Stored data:
####################
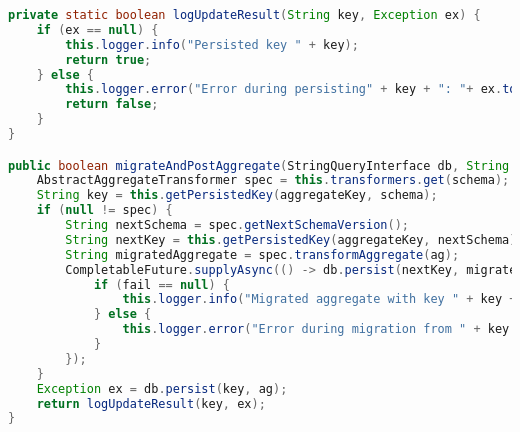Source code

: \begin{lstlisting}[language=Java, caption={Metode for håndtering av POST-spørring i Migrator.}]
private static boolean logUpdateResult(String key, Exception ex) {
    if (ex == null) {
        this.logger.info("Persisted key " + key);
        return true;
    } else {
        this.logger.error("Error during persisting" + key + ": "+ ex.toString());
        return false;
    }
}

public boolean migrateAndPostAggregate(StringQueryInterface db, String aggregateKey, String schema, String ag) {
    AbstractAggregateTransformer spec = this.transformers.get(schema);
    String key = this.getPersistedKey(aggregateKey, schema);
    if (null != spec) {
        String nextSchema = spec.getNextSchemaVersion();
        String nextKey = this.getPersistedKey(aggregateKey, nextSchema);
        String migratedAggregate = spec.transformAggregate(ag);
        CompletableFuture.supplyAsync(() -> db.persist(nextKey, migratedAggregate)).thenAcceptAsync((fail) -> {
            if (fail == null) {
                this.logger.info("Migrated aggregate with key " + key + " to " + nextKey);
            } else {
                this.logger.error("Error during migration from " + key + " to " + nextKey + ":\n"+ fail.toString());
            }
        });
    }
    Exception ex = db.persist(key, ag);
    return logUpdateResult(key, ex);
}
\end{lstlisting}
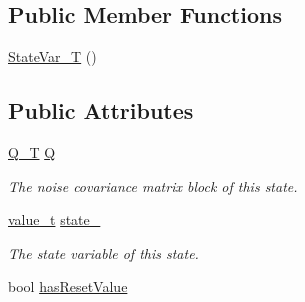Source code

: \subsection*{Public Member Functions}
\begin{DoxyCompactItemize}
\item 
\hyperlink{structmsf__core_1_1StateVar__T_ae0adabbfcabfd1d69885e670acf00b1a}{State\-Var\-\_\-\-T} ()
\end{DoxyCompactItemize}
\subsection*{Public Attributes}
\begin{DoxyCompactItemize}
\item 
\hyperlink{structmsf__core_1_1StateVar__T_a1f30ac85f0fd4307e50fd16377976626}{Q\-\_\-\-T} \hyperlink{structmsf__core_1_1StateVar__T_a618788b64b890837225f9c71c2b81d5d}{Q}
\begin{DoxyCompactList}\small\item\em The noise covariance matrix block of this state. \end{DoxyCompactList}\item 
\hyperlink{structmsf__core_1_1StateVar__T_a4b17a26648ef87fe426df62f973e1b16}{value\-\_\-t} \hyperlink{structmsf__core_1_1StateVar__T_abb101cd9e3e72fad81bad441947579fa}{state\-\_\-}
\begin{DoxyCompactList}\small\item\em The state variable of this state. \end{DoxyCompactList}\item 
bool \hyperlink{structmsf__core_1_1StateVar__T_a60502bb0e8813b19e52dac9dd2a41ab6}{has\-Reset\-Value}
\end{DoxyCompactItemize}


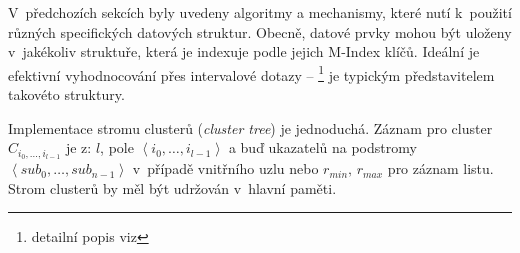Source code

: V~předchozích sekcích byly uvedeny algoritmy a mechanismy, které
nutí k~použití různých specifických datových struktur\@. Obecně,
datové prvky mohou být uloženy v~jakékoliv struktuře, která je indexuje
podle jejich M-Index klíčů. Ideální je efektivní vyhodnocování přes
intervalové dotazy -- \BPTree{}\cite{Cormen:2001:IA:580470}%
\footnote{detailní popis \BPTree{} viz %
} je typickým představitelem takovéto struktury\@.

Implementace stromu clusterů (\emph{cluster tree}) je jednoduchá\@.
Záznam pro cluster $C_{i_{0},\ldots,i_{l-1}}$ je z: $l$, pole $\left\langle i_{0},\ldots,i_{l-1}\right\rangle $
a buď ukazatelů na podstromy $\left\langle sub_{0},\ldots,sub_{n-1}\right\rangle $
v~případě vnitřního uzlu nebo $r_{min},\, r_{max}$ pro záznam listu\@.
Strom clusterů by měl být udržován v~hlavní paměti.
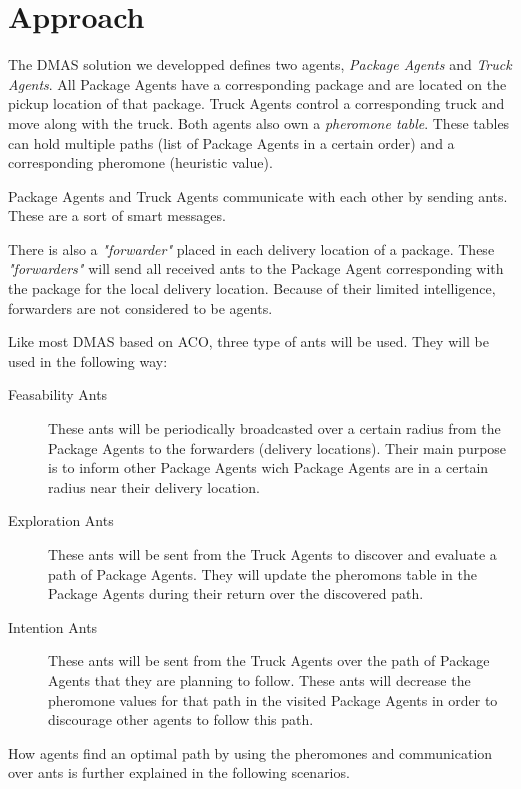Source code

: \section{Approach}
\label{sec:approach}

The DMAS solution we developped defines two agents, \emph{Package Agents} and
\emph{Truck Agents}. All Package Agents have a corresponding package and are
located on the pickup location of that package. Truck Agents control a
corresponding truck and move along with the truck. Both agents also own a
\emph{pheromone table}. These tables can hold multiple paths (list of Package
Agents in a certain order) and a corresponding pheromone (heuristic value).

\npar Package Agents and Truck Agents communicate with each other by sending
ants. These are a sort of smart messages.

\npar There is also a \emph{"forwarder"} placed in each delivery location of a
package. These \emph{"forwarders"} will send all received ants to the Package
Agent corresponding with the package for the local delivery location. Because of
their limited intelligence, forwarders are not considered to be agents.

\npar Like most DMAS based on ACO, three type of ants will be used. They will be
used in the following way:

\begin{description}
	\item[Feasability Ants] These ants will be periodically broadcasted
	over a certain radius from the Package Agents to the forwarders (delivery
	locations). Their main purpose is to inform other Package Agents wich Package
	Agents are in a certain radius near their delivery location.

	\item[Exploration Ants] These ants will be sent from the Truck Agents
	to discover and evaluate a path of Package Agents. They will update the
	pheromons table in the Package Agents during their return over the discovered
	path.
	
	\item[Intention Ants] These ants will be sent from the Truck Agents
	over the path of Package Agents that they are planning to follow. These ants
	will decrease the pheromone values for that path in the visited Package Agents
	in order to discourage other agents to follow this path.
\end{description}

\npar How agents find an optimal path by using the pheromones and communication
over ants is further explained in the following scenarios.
####################
Check each line above for the string "hyperlink" and show the ones that have it.

\hyperlink{structmsf__core_1_1StateVar__T_ae0adabbfcabfd1d69885e670acf00b1a}{State\-Var\-\_\-\-T} ()
\hyperlink{structmsf__core_1_1StateVar__T_a1f30ac85f0fd4307e50fd16377976626}{Q\-\_\-\-T} \hyperlink{structmsf__core_1_1StateVar__T_a618788b64b890837225f9c71c2b81d5d}{Q}
\hyperlink{structmsf__core_1_1StateVar__T_a4b17a26648ef87fe426df62f973e1b16}{value\-\_\-t} \hyperlink{structmsf__core_1_1StateVar__T_abb101cd9e3e72fad81bad441947579fa}{state\-\_\-}
bool \hyperlink{structmsf__core_1_1StateVar__T_a60502bb0e8813b19e52dac9dd2a41ab6}{has\-Reset\-Value}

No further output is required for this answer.